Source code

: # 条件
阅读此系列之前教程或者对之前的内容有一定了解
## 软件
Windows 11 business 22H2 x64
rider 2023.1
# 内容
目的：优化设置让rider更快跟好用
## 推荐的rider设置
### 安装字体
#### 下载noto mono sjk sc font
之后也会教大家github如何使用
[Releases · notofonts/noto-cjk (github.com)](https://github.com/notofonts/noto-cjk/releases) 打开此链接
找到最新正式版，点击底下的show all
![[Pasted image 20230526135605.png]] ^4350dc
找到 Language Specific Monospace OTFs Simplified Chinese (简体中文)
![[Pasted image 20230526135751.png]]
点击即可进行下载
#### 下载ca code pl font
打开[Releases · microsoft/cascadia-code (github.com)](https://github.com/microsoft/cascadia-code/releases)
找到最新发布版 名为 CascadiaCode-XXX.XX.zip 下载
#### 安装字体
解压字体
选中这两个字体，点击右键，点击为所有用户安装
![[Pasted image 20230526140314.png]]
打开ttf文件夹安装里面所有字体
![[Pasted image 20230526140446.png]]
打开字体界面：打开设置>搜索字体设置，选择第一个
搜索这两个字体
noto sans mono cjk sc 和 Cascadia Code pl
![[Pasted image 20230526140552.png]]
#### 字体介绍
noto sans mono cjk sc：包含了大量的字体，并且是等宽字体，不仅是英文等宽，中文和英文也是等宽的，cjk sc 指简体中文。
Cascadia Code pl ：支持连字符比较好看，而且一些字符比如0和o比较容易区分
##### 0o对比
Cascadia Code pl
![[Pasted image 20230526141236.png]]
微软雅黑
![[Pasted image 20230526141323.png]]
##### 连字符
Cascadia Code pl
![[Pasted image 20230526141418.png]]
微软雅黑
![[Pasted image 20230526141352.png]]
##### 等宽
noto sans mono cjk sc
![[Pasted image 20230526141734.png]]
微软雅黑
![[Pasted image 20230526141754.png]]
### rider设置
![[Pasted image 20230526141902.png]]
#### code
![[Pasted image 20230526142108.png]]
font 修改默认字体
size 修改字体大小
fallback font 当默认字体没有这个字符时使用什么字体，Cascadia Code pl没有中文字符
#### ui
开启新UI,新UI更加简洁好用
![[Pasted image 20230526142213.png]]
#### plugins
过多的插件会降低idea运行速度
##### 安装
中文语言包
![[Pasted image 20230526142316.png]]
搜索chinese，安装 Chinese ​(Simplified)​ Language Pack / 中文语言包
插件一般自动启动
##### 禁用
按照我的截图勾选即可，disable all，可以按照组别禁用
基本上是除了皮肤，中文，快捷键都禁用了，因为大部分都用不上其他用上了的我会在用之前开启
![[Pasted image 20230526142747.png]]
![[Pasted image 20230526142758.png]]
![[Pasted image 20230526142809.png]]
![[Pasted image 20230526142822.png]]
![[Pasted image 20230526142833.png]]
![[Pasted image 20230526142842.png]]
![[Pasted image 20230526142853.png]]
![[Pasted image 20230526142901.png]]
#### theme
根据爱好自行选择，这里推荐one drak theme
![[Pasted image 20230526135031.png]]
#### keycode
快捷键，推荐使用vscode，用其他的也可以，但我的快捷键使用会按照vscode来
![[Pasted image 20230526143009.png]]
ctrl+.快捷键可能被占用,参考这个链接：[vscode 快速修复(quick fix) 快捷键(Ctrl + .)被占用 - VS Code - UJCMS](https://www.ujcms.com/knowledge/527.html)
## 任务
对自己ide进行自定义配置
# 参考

- _What you are asked to do_: Repeat every line of the records above exactly.

- _Solved problem_:
Source code

: # 条件
阅读此系列之前教程或者对之前的内容有一定了解
## 软件
Windows 11 business 22H2 x64
rider 2023.1
# 内容
目的：优化设置让rider更快跟好用
## 推荐的rider设置
### 安装字体
#### 下载noto mono sjk sc font
之后也会教大家github如何使用
[Releases · notofonts/noto-cjk (github.com)](https://github.com/notofonts/noto-cjk/releases) 打开此链接
找到最新正式版，点击底下的show all
![[Pasted image 20230526135605.png]] ^4350dc
找到 Language Specific Monospace OTFs Simplified Chinese (简体中文)
![[Pasted image 20230526135751.png]]
点击即可进行下载
#### 下载ca code pl font
打开[Releases · microsoft/cascadia-code (github.com)](https://github.com/microsoft/cascadia-code/releases)
找到最新发布版 名为 CascadiaCode-XXX.XX.zip 下载
#### 安装字体
解压字体
选中这两个字体，点击右键，点击为所有用户安装
![[Pasted image 20230526140314.png]]
打开ttf文件夹安装里面所有字体
![[Pasted image 20230526140446.png]]
打开字体界面：打开设置>搜索字体设置，选择第一个
搜索这两个字体
noto sans mono cjk sc 和 Cascadia Code pl
![[Pasted image 20230526140552.png]]
#### 字体介绍
noto sans mono cjk sc：包含了大量的字体，并且是等宽字体，不仅是英文等宽，中文和英文也是等宽的，cjk sc 指简体中文。
Cascadia Code pl ：支持连字符比较好看，而且一些字符比如0和o比较容易区分
##### 0o对比
Cascadia Code pl
![[Pasted image 20230526141236.png]]
微软雅黑
![[Pasted image 20230526141323.png]]
##### 连字符
Cascadia Code pl
![[Pasted image 20230526141418.png]]
微软雅黑
![[Pasted image 20230526141352.png]]
##### 等宽
noto sans mono cjk sc
![[Pasted image 20230526141734.png]]
微软雅黑
![[Pasted image 20230526141754.png]]
### rider设置
![[Pasted image 20230526141902.png]]
#### code
![[Pasted image 20230526142108.png]]
font 修改默认字体
size 修改字体大小
fallback font 当默认字体没有这个字符时使用什么字体，Cascadia Code pl没有中文字符
#### ui
开启新UI,新UI更加简洁好用
![[Pasted image 20230526142213.png]]
#### plugins
过多的插件会降低idea运行速度
##### 安装
中文语言包
![[Pasted image 20230526142316.png]]
搜索chinese，安装 Chinese ​(Simplified)​ Language Pack / 中文语言包
插件一般自动启动
##### 禁用
按照我的截图勾选即可，disable all，可以按照组别禁用
基本上是除了皮肤，中文，快捷键都禁用了，因为大部分都用不上其他用上了的我会在用之前开启
![[Pasted image 20230526142747.png]]
![[Pasted image 20230526142758.png]]
![[Pasted image 20230526142809.png]]
![[Pasted image 20230526142822.png]]
![[Pasted image 20230526142833.png]]
![[Pasted image 20230526142842.png]]
![[Pasted image 20230526142853.png]]
![[Pasted image 20230526142901.png]]
#### theme
根据爱好自行选择，这里推荐one drak theme
![[Pasted image 20230526135031.png]]
#### keycode
快捷键，推荐使用vscode，用其他的也可以，但我的快捷键使用会按照vscode来
![[Pasted image 20230526143009.png]]
ctrl+.快捷键可能被占用,参考这个链接：[vscode 快速修复(quick fix) 快捷键(Ctrl + .)被占用 - VS Code - UJCMS](https://www.ujcms.com/knowledge/527.html)
## 任务
对自己ide进行自定义配置
# 参考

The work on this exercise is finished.